If I'm interested in him, he damn well knows it. And if I'm not, then he's probably trying to persuade himself that my friendly attempts are actually invitation to pursue something bigger. Why can't a dude just be happy with a friendship? Why's it always gotta be about sucking face?

Sunday, February 24, 2008

Fear

When I was very little, I wasn't afraid of much. Spiders and snakes were just fine by me. I thrived at heights I only reached by way of a tree trunk. I loved being covered in mud and running around out under the lightning-clad sky. But I remember having a huge and very significant fear that I would lose someone that I loved. I had dreams of myself crying and being completely lost. And I never knew who it was that died. But I knew that someone had left my life.

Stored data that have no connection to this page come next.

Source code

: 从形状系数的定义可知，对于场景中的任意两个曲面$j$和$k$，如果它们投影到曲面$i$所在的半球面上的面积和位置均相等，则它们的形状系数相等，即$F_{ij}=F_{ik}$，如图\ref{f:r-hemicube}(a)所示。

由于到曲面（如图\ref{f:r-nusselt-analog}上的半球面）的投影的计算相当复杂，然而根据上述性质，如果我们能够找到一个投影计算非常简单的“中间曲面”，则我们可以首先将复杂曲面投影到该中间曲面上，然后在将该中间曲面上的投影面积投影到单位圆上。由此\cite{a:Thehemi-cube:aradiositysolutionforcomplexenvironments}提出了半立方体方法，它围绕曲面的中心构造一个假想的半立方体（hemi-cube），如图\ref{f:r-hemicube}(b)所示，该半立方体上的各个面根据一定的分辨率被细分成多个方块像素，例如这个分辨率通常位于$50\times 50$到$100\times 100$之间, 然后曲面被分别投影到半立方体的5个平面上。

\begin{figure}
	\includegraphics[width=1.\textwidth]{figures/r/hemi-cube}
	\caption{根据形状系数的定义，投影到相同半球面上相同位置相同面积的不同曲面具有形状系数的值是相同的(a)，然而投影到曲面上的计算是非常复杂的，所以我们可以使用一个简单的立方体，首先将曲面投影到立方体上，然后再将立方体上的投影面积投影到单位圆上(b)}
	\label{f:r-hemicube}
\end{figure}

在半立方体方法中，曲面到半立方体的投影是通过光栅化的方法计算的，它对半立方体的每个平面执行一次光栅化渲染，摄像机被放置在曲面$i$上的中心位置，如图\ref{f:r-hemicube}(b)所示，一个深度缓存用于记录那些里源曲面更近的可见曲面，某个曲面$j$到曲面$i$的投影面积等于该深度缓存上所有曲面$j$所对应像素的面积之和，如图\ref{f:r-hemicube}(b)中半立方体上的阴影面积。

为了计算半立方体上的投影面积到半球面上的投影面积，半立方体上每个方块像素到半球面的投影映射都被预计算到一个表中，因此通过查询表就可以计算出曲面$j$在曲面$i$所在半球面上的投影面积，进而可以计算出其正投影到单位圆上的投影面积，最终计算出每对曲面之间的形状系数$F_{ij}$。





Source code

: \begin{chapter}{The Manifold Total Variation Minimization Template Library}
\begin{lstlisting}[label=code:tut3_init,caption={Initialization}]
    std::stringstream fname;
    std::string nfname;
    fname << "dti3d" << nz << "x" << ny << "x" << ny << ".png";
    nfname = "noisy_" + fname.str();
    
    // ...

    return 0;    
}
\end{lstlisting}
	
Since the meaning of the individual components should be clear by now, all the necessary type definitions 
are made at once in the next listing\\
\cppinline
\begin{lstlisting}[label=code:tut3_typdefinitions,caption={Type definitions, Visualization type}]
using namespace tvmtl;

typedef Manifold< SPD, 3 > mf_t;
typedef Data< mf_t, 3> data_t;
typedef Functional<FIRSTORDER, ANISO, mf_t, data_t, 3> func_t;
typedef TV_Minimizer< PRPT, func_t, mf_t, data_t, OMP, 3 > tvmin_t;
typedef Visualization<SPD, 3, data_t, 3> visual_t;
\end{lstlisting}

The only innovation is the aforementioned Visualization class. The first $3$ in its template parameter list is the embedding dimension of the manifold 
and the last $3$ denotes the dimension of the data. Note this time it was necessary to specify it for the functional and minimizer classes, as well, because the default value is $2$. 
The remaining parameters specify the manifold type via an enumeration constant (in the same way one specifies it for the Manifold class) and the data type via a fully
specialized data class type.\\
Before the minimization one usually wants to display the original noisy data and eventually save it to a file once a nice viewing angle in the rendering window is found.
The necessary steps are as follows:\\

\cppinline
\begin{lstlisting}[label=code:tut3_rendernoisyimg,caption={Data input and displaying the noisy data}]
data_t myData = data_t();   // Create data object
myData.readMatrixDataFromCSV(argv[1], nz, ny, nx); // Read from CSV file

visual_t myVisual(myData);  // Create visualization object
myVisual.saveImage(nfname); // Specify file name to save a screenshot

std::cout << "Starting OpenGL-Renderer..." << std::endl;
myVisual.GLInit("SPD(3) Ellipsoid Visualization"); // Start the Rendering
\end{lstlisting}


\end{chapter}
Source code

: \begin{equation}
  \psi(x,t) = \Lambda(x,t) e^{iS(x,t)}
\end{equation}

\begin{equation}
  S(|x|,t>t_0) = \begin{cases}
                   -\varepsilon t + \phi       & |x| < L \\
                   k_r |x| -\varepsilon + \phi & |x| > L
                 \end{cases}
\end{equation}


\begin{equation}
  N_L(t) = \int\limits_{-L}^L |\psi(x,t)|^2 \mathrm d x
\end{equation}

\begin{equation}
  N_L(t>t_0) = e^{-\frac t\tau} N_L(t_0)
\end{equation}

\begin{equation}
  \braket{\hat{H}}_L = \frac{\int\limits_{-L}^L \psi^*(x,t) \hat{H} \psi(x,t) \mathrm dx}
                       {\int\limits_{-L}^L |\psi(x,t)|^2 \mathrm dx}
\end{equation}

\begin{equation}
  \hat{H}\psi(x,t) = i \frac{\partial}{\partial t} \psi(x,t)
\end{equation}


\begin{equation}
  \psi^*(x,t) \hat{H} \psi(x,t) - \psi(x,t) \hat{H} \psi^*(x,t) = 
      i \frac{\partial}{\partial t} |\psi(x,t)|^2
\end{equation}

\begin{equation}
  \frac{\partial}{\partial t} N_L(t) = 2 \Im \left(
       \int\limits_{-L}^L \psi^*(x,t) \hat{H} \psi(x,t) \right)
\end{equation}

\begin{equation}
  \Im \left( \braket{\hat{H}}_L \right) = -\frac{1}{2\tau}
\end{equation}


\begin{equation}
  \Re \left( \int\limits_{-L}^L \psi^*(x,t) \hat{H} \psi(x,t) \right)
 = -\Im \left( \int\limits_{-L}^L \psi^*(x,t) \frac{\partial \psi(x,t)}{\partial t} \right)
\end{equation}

Years later, I found myself married to a man with a very serious, life-threatening condition. And I faced this fear head on. I turned directly to God and He made me Strength... I was a compass, a pillar, and an anchor. And all was well. Yet, years later, when this relationship hadn't recovered from the wound of sickness, I bailed.

Today, I know that this man's days could be counted. Is it weeks? Is it months that he has here? Yesterday, I watched him walk to his front door. And a lump filled my throat. There wasn't quite enough room for a full breath. He fumbled for his keys. And I choked back tears. It occurred to me that my greatest fear was here - staring me in the face. Months ago, when everything had fallen to pieces, did I consider this? Did I leave because I couldn't bear the pain of him leaving me by way of death? And if so, what kind of a person would leave a dying man by the side of the road like that? Me, I guess.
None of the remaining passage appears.